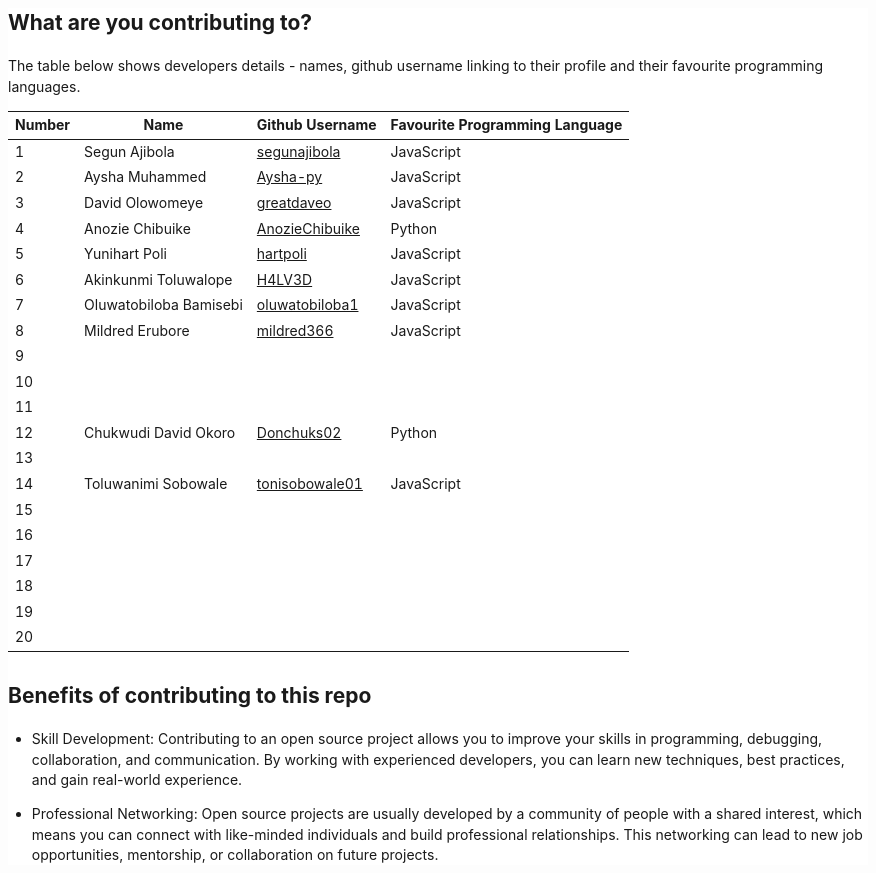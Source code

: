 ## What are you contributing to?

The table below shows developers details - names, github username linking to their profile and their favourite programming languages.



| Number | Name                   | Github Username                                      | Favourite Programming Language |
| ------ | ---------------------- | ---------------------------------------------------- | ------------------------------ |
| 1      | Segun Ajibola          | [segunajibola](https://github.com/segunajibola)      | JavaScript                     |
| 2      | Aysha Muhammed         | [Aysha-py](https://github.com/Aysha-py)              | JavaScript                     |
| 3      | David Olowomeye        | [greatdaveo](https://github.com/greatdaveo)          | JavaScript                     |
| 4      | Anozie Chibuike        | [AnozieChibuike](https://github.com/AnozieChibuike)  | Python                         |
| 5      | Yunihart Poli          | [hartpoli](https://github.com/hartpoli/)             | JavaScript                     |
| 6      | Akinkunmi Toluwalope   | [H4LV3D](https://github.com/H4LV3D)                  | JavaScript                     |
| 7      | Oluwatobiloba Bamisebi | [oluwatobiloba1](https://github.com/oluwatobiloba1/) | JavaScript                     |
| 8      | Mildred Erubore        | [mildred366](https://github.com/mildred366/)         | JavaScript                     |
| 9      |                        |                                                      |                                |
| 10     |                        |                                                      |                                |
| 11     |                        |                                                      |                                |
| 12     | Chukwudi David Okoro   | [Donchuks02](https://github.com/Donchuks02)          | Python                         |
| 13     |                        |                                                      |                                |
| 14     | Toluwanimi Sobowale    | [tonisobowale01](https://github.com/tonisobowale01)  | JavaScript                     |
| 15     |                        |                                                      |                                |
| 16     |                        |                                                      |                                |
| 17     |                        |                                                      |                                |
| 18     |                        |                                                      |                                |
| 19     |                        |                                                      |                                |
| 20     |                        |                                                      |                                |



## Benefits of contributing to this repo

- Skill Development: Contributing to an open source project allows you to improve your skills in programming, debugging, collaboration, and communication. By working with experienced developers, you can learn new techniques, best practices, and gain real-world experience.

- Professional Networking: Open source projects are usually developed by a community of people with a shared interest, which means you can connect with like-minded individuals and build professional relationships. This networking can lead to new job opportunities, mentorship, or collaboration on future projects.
§ §
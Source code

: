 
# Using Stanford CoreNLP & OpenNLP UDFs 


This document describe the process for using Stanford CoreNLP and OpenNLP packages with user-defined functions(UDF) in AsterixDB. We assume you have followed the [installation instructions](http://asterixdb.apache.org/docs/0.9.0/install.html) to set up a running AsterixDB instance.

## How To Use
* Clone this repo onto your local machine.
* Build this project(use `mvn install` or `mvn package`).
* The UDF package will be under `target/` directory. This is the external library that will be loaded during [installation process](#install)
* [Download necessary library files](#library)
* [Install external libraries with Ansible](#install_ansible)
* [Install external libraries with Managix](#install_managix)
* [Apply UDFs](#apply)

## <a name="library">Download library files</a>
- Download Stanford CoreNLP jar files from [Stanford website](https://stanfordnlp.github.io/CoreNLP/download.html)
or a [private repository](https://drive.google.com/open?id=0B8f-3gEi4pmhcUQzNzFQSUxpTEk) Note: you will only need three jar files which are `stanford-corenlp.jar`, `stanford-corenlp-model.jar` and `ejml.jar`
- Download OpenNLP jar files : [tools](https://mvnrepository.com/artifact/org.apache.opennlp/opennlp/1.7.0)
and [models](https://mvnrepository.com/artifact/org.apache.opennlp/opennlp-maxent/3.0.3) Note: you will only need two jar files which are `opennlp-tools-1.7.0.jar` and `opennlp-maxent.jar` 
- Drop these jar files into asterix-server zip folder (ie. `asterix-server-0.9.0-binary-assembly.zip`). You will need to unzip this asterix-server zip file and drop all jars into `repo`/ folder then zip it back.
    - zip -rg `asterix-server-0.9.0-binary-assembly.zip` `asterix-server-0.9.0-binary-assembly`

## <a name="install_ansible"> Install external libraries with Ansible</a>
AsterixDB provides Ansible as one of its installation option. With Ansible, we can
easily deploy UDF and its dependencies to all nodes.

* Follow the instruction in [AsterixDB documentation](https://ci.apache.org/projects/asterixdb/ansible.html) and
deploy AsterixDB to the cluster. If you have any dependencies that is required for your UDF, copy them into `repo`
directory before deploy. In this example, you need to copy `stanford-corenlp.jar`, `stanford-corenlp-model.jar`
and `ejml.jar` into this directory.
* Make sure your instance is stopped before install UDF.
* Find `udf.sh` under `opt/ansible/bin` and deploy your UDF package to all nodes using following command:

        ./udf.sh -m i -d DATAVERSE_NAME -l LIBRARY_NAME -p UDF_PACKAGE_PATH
§ §
WORK TO COMPLETE: From the entries above, restate word for word the lines from the line containing "- Download OpenNLP" to the line containing "Follow the instruction", both ends included, and nothing more.

RESPONSE FOR THIS EXERCISE:
- Download OpenNLP jar files : [tools](https://mvnrepository.com/artifact/org.apache.opennlp/opennlp/1.7.0)
and [models](https://mvnrepository.com/artifact/org.apache.opennlp/opennlp-maxent/3.0.3) Note: you will only need two jar files which are `opennlp-tools-1.7.0.jar` and `opennlp-maxent.jar` 
- Drop these jar files into asterix-server zip folder (ie. `asterix-server-0.9.0-binary-assembly.zip`). You will need to unzip this asterix-server zip file and drop all jars into `repo`/ folder then zip it back.
    - zip -rg `asterix-server-0.9.0-binary-assembly.zip` `asterix-server-0.9.0-binary-assembly`

## <a name="install_ansible"> Install external libraries with Ansible</a>
AsterixDB provides Ansible as one of its installation option. With Ansible, we can
easily deploy UDF and its dependencies to all nodes.

* Follow the instruction in [AsterixDB documentation](https://ci.apache.org/projects/asterixdb/ansible.html) and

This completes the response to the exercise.